60  

– А он падет?.

– Вы ведь газетчик. Вы лучше моего знаете, что мы не можем победить. Вы знаете, что дорога в Ханой перерезана и каждую ночь минируется. Вы знаете, что каждый год мы теряем целый выпуск Сен-Сира. Нас чуть было не побили в пятидесятом году. Де Латтр дал нам два года передышки – вот и все. Но мы – кадровые военные, мы должны драться до тех пор, пока политики не скажут нам: «Стоп!» Они возьмут да и сядут в кружок и договорятся о мире, который мог быть у нас с самого начала; и тогда эти годы покажутся полной бессмыслицей. – На его некрасивом лице, – я вспомнил, как он подмигнул мне тогда, перед пикированием, – застыло выражение привычной жесткости, но глаза смотрели, как из отверстий картонной маски, совсем по-детски. – Вам не понять, какая это бессмыслица, Фаулер. Вы ведь не француз.

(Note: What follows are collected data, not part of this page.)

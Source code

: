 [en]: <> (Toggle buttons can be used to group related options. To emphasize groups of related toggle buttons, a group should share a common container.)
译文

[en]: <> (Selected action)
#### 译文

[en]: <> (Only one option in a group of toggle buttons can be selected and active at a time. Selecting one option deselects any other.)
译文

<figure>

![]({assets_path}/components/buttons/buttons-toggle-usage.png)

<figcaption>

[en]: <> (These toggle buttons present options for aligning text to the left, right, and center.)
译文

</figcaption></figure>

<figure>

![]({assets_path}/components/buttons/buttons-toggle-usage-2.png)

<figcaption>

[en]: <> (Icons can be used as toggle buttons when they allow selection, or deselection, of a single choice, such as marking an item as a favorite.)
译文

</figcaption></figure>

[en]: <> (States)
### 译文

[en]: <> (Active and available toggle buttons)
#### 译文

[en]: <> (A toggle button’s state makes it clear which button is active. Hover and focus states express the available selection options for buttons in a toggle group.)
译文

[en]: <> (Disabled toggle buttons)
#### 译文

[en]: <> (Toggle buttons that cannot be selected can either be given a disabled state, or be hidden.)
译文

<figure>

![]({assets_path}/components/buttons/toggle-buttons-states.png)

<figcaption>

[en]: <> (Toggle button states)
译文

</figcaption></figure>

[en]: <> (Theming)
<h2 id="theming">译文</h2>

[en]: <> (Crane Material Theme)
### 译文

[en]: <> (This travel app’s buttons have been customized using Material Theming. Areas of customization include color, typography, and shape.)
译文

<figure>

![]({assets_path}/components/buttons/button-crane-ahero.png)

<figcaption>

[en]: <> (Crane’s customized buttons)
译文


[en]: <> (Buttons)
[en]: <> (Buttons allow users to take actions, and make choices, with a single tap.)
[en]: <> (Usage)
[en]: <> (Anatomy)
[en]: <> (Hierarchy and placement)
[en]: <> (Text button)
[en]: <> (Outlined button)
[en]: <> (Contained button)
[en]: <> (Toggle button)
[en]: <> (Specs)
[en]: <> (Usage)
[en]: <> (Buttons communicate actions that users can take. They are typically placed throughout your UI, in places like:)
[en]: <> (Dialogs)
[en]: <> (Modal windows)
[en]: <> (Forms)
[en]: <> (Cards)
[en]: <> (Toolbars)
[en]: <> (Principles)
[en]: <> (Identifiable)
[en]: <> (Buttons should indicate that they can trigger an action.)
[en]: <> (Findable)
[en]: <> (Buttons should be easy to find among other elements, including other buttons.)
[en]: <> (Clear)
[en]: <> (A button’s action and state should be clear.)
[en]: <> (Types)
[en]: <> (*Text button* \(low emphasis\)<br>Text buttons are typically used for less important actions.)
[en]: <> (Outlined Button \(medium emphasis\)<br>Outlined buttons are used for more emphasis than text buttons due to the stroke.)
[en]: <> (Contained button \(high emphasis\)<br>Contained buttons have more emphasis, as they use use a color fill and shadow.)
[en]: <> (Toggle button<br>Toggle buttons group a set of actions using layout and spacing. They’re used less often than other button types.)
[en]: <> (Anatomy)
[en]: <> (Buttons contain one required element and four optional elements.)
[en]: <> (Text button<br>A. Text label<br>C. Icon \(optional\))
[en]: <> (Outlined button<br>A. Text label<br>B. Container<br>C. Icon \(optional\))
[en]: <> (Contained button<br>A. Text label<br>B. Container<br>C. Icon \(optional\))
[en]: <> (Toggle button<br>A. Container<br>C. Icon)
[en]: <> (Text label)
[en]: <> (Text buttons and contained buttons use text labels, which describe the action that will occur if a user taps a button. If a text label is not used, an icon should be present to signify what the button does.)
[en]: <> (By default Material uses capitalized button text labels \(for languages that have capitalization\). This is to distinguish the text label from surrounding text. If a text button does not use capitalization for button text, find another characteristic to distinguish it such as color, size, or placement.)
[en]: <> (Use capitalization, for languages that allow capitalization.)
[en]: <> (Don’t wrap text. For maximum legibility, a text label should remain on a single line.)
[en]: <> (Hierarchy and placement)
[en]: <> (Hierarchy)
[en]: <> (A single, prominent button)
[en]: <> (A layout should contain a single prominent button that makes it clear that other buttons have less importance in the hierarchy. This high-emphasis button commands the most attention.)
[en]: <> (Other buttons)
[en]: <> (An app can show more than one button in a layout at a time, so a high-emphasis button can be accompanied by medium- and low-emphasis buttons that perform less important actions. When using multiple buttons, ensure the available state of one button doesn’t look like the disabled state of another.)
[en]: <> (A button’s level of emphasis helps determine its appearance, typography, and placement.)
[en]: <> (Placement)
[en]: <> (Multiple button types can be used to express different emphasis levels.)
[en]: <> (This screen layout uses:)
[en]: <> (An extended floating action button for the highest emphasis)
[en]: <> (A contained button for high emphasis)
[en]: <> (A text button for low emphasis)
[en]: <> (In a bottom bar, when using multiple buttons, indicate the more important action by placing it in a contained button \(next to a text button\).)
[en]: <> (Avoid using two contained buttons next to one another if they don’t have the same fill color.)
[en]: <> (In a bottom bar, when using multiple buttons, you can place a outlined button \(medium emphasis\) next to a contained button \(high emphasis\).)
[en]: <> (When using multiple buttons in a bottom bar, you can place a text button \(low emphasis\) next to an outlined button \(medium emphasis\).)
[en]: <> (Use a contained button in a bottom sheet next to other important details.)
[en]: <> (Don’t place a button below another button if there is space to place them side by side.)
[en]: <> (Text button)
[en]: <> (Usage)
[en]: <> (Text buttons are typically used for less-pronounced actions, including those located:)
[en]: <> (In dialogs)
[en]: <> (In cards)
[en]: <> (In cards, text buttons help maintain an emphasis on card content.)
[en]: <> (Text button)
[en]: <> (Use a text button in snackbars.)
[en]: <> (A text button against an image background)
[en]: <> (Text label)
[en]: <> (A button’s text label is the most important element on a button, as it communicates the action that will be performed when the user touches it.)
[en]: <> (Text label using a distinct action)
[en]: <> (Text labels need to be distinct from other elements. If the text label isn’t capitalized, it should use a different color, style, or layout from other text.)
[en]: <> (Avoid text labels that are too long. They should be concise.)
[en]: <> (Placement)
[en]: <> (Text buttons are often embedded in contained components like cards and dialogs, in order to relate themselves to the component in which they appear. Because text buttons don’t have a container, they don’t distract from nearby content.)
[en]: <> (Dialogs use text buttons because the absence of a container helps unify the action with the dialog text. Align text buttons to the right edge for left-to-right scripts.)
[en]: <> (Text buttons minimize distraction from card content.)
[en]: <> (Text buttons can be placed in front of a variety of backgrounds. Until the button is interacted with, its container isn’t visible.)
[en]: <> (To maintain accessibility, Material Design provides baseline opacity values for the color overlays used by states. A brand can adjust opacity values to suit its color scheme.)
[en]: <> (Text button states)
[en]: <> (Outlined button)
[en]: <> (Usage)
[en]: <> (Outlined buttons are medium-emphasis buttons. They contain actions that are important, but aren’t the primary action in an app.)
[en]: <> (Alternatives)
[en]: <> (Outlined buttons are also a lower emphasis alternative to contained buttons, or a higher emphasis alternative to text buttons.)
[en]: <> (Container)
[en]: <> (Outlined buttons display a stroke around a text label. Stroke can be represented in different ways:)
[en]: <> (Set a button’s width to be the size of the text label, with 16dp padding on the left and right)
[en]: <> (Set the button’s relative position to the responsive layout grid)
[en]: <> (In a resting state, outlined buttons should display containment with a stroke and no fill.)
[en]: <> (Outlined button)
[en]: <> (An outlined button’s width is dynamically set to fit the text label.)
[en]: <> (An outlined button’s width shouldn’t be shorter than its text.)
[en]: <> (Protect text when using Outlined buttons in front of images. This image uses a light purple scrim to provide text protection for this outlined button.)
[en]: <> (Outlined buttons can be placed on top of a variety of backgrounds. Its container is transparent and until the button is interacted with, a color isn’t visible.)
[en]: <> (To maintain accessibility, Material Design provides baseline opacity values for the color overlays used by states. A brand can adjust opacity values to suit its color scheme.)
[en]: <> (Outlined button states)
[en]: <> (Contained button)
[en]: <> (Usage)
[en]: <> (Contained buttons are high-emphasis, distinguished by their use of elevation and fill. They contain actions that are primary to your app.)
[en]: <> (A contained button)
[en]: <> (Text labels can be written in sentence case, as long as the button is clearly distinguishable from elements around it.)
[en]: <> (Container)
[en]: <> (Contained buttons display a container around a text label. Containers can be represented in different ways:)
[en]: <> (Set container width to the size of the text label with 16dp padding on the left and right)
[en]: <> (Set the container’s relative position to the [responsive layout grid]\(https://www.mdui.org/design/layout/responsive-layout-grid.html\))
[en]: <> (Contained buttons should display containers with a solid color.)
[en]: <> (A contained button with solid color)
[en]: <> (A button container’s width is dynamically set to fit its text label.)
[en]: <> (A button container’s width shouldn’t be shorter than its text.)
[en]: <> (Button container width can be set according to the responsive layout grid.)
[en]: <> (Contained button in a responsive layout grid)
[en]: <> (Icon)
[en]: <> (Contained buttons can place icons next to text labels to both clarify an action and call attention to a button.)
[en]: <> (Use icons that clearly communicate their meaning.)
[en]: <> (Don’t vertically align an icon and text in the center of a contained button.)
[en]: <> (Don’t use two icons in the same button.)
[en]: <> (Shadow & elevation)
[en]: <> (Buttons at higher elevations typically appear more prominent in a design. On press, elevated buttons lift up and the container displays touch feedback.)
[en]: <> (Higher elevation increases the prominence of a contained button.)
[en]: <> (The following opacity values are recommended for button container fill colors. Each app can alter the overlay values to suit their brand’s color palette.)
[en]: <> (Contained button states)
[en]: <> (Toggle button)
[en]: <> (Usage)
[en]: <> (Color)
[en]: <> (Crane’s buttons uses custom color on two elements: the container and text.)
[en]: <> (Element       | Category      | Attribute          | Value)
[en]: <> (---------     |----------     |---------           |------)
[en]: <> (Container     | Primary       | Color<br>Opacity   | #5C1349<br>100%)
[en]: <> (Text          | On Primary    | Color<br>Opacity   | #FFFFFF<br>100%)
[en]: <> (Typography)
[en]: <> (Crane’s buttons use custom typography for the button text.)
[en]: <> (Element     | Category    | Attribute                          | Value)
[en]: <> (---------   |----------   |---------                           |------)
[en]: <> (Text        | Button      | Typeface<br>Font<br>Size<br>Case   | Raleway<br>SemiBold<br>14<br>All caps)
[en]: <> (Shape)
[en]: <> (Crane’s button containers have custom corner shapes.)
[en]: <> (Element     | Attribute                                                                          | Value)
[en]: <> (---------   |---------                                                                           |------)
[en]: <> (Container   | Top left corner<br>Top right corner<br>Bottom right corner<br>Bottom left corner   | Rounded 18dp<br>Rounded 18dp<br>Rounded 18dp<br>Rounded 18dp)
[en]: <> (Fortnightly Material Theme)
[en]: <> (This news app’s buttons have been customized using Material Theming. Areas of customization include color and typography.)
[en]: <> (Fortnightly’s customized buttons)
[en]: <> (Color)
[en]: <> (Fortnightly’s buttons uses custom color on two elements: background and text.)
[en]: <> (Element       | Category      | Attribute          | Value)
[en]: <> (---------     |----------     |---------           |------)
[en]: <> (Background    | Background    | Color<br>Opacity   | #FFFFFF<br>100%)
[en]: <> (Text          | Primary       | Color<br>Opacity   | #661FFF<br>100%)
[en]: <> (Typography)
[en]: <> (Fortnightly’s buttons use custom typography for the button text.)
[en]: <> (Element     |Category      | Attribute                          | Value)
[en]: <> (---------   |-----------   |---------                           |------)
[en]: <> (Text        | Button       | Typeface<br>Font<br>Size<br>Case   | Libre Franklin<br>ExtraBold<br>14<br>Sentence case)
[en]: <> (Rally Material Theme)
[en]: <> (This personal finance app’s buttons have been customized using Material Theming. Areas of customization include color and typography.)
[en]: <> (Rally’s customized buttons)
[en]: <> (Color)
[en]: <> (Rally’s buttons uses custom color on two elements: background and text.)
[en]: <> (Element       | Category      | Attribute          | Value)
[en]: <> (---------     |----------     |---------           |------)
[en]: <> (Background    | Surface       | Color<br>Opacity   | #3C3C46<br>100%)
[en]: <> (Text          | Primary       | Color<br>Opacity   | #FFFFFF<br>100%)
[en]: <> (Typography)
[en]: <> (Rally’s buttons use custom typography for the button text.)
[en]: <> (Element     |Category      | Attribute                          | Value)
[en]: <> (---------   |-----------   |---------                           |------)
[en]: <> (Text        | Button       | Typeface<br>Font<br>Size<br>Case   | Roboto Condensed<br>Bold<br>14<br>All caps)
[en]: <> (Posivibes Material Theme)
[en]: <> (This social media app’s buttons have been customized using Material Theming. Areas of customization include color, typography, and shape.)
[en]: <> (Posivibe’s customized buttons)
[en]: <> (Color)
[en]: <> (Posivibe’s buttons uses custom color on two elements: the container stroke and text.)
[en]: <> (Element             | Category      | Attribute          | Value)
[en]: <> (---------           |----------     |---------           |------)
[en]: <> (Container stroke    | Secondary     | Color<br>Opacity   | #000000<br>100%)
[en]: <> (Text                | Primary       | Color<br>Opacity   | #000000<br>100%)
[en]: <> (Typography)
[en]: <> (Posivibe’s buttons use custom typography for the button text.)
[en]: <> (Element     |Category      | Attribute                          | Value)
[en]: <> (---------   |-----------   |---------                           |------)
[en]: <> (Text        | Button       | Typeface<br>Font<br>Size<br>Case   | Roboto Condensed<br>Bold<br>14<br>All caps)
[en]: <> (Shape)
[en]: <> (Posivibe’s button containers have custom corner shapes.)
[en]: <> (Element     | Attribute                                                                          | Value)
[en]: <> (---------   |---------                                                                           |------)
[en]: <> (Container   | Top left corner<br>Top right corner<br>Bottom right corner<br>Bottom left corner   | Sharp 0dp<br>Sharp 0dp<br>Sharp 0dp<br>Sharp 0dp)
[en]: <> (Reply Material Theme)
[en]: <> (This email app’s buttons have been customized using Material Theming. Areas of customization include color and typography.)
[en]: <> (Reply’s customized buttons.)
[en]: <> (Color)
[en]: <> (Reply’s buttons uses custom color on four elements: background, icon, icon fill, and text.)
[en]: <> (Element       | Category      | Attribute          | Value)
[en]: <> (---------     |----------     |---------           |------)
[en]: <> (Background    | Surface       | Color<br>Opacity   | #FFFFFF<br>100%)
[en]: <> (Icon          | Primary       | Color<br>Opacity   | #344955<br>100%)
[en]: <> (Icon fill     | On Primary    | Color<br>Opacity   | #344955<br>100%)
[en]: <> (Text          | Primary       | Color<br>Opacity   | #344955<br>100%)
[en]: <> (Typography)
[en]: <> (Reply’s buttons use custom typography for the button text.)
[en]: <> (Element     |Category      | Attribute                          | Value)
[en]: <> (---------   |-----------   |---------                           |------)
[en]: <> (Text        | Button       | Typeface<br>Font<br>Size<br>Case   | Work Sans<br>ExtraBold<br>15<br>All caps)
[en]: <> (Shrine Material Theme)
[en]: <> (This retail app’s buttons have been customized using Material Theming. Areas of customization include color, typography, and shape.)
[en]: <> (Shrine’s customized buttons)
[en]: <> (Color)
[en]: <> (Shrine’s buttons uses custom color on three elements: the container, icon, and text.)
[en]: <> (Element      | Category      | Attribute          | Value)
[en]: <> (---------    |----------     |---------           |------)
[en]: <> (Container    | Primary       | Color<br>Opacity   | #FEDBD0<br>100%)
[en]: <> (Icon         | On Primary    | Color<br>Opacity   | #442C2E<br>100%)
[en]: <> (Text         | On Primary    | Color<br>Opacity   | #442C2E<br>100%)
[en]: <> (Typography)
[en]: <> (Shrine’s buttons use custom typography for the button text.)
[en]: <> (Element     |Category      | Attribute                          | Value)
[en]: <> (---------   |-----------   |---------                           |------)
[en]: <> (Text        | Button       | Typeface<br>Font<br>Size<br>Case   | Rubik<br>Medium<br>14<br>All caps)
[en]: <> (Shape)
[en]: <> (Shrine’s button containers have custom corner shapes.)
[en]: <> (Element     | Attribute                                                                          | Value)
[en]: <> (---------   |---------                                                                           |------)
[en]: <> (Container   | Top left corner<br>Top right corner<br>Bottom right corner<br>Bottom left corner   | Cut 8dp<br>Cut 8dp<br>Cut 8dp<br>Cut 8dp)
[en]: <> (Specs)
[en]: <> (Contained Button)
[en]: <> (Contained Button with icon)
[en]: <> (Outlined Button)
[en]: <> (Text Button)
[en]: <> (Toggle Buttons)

– В жизни не только война делает прожитые годы бессмыслицей.

Он как-то странно, по-отечески положил мне руку на колено.

– Уведите ее к себе, – сказал он. – Это куда лучше трубки.

– Почем вы знаете, что она пойдет?

– Я с ней спал, и лейтенант Перрен тоже. Пятьсот пиастров.

– Дорого.

– Думаю, что она пойдет и за триста, но в таких делах не торгуются.

Но его совет был неудачным. Человеческое тело ограничено в своих возможностях, а мое к тому же окаменело от воспоминаний. То, до чего в эту ночь дотрагивались мои руки, было, пожалуй, красивее того, к чему они привыкли, но нас держит в плену не одна красота. Девушка душилась теми же духами, что Фуонг, и вдруг, в последнюю минуту, призрак того, что я потерял, оказался куда сильнее лежавшего со мной тела. Я отодвинулся, лег на спину, и желание меня оставило.

– Простите, – сказал я и солгал: – Не знаю, что со мной происходит.

Она сказала с глубокой нежностью и полным непониманием:

– Не беспокойтесь. Так часто бывает. Это опиум.

– Ну да, – сказал я. – Опиум. – И в душе помолился, чтобы это было правдой.

2

Странно было возвращаться в Сайгон, где меня никто не ждал. На аэродроме мне хотелось назвать шоферу любой другой адрес, только не улицу Катина. Я раздумывал: «Стала боль хоть чуточку меньше, чем когда я уезжал?» И старался убедить себя, что она стала меньше. Я поднялся к себе на площадку, увидел, что дверь открыта, и от безрассудной надежды у меня перехватило дыхание. Я медленно пошел к двери. Покуда я до нее не дойду, надежда еще будет жить. Я услышал, как скрипнул стул и, подойдя, увидел чьи-то ботинки, но ботинки были не женские. Я быстро вошел, и Пайл поднял свое неуклюжее тело со стула, на котором обычно сидела Фуонг.

– Привет, Томас, – сказал он.

– Привет, Пайл. Как вы сюда попали?

– Встретил Домингеса. Он нес вам почту. Я попросил разрешения вас подождать.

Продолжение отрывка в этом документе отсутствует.